Home Calamity Hungry Elephants Killed Foraging For Food in South: NGO

Hungry Elephants Killed Foraging For Food in South: NGO

Officials examine the dead elephant Thursday morning in Prachuap Khiri Khan.

PRACHUAP KHIRI KHAN — The body of an elephant found in a pineapple field is the latest in a series of pachyderms killed after they wandered across national park boundaries to forage on farmland, an environmentalist said Thursday.

After a 10-year-old bull with 30-centimeter tusks was found dead in the Kui Buri National Park, the president of an elephant conservation group said at least six have been slain since 2011, with two killed this year alone.

“This will keep happening because there are still elephants in the forest, and the criminals have not been arrested. People and elephants are fighting over land to this very day,” said Laitongrian Meephan of the Phra Kachaban Foundation.

Police believe it died of natural causes.

Wild elephants are a persistent nuisance to farmers, who deploy everything from electrified fences to defensive beehives to keep them off their land. From time to time, the animals are shot dead.

The elephant’s body was found last night in Boonlert Ngamdee’s pineapple field near in the Sam Roi Yot district of Prachuap Khiri Khan province. It had been dead for at least 48 hours. There were signs of a struggle as well as a 8-centimeter wound along his left thigh.

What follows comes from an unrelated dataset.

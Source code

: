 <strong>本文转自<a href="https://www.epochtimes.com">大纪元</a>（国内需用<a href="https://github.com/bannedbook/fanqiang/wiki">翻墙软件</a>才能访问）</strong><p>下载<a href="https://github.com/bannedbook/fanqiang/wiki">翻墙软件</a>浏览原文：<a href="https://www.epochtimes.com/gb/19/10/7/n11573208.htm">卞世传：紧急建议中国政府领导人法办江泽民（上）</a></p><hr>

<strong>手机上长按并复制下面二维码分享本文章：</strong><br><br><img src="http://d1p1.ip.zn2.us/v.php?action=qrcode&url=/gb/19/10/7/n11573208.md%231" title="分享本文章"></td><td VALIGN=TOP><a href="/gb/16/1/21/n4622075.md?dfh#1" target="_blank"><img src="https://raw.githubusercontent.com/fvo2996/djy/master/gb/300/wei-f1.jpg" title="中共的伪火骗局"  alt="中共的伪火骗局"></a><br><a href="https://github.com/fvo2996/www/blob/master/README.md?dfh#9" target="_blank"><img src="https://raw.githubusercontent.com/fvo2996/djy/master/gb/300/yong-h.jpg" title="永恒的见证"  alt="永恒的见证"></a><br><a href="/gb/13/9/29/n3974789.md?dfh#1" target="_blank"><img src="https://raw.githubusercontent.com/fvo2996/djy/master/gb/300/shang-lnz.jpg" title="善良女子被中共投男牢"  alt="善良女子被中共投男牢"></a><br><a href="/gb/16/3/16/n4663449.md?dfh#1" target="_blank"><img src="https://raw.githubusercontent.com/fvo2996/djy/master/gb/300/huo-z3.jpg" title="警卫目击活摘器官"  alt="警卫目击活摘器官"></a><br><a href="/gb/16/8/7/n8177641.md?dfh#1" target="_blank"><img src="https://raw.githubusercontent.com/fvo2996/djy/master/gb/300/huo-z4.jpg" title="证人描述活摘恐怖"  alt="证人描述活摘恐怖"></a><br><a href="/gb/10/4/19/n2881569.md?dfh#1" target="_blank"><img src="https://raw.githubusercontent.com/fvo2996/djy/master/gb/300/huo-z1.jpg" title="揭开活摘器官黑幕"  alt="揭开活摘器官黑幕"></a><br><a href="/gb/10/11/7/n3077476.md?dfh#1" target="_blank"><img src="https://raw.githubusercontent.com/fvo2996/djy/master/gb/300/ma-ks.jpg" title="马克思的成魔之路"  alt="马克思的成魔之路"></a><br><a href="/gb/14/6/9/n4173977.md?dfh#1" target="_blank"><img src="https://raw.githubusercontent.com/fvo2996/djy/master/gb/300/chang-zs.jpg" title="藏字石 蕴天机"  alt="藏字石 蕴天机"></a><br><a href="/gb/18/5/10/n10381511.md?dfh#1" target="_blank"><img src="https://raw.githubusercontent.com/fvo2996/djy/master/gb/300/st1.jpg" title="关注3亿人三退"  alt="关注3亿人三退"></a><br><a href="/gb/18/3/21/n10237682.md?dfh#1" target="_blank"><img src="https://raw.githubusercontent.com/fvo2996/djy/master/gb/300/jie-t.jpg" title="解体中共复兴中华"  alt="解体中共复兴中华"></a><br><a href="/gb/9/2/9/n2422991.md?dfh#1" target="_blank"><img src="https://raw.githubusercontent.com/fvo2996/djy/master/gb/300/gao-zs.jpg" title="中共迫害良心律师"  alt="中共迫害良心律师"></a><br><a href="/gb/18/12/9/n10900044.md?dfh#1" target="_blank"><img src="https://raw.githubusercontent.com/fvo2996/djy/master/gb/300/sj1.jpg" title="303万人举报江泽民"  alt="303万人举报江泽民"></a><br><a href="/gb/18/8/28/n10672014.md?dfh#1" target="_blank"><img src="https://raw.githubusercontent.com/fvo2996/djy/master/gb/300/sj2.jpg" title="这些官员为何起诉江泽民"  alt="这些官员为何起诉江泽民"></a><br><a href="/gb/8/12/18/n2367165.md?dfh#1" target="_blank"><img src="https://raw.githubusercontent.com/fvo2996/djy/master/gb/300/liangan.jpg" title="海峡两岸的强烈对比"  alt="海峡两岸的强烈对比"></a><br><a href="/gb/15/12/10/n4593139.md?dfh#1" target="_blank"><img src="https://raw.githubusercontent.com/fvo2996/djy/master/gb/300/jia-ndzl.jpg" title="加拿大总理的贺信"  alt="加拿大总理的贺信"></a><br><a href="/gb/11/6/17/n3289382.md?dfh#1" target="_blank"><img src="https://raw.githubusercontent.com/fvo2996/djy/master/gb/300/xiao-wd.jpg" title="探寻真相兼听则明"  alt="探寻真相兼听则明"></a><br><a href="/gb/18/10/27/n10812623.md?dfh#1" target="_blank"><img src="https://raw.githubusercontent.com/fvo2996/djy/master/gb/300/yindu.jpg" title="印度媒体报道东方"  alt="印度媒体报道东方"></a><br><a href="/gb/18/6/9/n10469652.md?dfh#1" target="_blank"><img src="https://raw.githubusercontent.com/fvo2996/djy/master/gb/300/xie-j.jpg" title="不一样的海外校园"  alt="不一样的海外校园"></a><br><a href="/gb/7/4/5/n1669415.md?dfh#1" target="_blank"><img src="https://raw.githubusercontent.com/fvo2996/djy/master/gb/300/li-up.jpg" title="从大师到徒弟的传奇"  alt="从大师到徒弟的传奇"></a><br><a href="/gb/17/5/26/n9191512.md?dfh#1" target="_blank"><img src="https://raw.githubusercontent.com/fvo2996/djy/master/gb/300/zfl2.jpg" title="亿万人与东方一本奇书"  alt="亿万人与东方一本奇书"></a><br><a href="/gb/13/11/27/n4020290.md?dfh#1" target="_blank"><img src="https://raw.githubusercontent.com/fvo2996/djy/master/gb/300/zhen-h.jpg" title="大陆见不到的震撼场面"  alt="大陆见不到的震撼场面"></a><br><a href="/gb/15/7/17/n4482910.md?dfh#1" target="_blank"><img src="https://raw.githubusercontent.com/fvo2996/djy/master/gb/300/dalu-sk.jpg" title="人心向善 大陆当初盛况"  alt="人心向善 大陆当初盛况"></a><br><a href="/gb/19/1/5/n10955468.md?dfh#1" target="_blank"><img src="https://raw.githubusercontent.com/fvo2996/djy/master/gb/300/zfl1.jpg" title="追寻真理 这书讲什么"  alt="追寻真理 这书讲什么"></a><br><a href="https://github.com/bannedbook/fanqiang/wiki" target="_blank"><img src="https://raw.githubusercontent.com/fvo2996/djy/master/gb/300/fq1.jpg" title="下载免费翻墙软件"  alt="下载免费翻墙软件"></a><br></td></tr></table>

“Normally this elephant sticks with a herd of seven, but lately he’s been distancing himself from the group, like he was injured and couldn’t keep up,” Charuvat Nuksiri, a parks officer said. “There’s no phone signal in the mountains here, so it’s hard to coordinate officials to help.”

Most of the elephants shot dead by farmers near Kui Buri are 10- to 12-year-old males, since adolescence sees them leave their herds to become vulnerable loners.

Capt. Somchai Yoddamnernkul led a team of specialists who scanned the elephant’s corpse for metal Thursday morning. He said no bullets were found.

“We can presume for now that he was fighting another elephant and was stabbed with his tusks. Then the wound probably got infected, and he died,” Somchai said.

Police are awaiting an official autopsy report.

Laitongrian said that from the farmers’ perspective, elephants are invading their fields; on the other hand, environmentalists’ see farmers as the ones encroaching into the elephants’ habitat.

“National parks should hurry to find a way for wild elephants, local farmers and officials to coexist and stop the killing of elephants as soon as possible,” Laitongrian said.

The environmentalist said that elephants only exit the forest and forage when no food is available, which should not happen during the rainy season, signifying that forest conditions are abnormal.